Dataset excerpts
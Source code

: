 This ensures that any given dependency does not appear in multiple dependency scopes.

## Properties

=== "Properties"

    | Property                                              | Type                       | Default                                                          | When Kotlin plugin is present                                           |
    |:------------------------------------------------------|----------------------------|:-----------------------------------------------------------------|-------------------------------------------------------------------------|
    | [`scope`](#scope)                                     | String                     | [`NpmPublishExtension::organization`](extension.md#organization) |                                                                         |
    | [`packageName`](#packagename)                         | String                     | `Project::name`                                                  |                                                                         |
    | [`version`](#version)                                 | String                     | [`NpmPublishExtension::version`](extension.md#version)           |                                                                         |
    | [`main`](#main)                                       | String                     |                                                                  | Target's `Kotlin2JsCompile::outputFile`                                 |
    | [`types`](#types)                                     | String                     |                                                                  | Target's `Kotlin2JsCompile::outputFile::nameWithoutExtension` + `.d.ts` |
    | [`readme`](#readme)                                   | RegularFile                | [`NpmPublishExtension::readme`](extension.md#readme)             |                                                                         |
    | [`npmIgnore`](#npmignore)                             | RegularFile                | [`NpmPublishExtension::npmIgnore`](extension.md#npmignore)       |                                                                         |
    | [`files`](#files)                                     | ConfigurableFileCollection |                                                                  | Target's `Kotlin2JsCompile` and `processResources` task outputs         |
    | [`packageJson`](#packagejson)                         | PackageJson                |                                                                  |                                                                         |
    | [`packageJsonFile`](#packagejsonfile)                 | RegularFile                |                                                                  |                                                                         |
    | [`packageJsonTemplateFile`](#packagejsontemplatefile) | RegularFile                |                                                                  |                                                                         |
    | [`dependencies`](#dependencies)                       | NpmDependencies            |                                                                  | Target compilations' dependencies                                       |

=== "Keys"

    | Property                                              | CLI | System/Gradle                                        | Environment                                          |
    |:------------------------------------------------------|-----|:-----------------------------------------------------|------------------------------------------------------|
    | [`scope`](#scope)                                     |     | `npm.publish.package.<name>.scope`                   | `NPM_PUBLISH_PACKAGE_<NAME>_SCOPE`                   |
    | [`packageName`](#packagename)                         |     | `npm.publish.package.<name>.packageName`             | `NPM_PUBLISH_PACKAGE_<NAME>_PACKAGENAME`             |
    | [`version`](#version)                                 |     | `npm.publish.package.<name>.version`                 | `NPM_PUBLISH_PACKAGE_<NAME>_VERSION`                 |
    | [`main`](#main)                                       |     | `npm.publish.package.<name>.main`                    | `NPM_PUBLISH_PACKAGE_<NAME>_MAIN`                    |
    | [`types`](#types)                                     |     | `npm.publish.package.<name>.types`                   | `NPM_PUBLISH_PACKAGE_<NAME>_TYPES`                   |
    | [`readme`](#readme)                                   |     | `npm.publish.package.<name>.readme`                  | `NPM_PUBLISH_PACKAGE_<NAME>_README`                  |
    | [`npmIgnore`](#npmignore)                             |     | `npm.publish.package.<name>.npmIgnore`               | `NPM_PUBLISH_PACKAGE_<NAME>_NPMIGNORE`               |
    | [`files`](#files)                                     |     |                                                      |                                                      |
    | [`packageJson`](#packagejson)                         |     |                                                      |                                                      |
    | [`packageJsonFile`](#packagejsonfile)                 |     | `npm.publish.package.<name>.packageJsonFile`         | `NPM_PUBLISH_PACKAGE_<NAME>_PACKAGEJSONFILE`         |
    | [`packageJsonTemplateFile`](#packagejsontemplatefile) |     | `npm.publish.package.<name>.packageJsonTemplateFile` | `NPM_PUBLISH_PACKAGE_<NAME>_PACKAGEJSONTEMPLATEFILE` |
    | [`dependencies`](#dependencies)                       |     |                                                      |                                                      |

*What the task asks*. I'd like the lines above from the one with "## Properties" up to and including the one with "When Kotlin plugin" copied exactly, with no other lines.

*Answer space*.
## Properties

=== "Properties"

    | Property                                              | Type                       | Default                                                          | When Kotlin plugin is present                                           |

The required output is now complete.